» Required work
Only one span of the listing below is wanted: the lines from the one with "[0,4]: [0,4] -> Pacific Ocean" through the one with "## Behind whistleblower", reproduced exactly, both ends kept.

===== Input for this task =====

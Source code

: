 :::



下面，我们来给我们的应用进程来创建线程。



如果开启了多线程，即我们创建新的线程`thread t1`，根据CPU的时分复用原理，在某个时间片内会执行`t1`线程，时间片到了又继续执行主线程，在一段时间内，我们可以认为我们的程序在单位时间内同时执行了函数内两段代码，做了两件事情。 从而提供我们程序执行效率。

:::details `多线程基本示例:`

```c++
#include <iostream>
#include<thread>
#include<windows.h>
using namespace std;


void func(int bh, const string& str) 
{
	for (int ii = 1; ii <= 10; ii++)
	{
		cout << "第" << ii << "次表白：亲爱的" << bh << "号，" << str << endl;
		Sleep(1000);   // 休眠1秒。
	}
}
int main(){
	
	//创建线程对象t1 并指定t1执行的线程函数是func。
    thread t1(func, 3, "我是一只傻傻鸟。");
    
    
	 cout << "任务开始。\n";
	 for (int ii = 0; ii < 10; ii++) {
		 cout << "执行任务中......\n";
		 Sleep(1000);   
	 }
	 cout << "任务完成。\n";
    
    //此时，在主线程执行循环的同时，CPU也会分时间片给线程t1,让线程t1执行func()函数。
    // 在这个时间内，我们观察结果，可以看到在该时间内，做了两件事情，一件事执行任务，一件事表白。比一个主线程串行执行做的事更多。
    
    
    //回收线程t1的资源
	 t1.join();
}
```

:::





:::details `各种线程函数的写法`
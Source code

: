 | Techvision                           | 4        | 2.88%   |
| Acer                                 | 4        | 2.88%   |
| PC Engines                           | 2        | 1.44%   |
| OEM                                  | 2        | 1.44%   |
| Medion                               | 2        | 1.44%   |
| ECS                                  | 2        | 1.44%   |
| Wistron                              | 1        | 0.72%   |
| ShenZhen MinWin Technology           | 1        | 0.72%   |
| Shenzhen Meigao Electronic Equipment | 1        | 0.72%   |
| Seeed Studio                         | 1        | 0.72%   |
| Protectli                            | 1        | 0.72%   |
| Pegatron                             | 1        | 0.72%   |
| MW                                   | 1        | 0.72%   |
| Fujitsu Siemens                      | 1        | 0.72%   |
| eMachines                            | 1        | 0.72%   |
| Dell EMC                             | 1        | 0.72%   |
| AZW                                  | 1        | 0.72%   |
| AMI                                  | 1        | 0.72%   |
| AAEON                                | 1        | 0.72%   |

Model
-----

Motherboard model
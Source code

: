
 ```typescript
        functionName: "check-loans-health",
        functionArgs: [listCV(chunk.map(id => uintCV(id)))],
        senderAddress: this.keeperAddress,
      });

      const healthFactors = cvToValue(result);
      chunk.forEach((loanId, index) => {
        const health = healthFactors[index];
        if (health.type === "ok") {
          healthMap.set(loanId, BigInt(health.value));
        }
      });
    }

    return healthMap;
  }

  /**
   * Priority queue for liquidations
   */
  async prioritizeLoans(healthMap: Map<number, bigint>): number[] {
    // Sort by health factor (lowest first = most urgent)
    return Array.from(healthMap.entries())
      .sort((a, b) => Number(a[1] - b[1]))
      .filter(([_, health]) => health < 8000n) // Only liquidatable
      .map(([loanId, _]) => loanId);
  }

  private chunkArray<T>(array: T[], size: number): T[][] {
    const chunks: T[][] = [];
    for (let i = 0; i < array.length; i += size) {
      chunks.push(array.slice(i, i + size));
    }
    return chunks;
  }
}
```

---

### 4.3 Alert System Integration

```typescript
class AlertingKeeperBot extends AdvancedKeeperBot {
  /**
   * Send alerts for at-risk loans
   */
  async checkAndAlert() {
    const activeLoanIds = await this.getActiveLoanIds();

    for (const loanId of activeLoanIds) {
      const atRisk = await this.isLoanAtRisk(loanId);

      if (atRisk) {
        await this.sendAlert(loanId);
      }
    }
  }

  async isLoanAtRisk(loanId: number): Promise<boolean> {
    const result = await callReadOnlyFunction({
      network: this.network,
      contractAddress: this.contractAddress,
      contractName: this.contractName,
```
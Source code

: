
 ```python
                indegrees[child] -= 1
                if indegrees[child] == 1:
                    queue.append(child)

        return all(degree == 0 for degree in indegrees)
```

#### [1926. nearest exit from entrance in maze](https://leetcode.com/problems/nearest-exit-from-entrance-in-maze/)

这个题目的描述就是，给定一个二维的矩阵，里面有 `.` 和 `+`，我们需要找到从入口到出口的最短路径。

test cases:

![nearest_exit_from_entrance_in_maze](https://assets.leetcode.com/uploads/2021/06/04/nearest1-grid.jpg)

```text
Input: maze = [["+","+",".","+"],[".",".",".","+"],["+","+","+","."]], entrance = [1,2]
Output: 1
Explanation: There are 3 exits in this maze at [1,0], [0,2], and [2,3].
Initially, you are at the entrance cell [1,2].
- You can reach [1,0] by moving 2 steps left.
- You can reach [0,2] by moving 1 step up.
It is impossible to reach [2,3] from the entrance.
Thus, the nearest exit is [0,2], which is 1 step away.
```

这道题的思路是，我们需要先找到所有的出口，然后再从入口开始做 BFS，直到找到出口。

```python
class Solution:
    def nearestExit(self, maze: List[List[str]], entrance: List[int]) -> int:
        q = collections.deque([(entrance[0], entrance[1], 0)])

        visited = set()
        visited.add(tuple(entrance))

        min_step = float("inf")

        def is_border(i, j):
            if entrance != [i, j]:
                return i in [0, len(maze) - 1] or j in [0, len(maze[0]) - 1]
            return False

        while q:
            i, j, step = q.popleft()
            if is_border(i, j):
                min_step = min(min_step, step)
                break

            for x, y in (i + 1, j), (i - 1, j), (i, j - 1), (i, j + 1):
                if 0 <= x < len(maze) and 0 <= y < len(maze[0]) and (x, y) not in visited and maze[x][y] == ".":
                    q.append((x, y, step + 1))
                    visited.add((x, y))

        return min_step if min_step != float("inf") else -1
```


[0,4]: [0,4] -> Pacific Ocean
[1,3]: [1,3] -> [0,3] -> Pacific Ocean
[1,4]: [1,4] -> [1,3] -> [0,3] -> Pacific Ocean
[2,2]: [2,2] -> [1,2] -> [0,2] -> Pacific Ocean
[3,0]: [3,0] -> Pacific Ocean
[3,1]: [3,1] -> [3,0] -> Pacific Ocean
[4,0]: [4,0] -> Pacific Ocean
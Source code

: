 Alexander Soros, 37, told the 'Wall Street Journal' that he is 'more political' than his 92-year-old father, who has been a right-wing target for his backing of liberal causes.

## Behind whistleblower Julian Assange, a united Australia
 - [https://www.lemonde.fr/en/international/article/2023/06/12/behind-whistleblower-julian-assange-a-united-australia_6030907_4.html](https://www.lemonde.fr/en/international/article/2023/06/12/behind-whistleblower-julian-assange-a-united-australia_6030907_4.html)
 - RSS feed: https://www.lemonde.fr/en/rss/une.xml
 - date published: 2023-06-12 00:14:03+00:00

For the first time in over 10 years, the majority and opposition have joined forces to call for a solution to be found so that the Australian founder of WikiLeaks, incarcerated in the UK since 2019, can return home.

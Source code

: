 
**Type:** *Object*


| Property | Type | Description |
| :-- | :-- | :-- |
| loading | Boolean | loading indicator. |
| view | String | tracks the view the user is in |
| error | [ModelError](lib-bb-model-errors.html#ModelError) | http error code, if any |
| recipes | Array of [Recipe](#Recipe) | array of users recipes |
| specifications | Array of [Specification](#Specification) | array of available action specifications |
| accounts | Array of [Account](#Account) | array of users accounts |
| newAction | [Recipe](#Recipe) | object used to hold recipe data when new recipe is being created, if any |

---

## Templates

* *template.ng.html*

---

=====

» Answer to this task
[0,4]: [0,4] -> Pacific Ocean
[1,3]: [1,3] -> [0,3] -> Pacific Ocean
[1,4]: [1,4] -> [1,3] -> [0,3] -> Pacific Ocean
[2,2]: [2,2] -> [1,2] -> [0,2] -> Pacific Ocean
[3,0]: [3,0] -> Pacific Ocean
[3,1]: [3,1] -> [3,0] -> Pacific Ocean
[4,0]: [4,0] -> Pacific Ocean
Source code

: Alexander Soros, 37, told the 'Wall Street Journal' that he is 'more political' than his 92-year-old father, who has been a right-wing target for his backing of liberal causes.

## Behind whistleblower Julian Assange, a united Australia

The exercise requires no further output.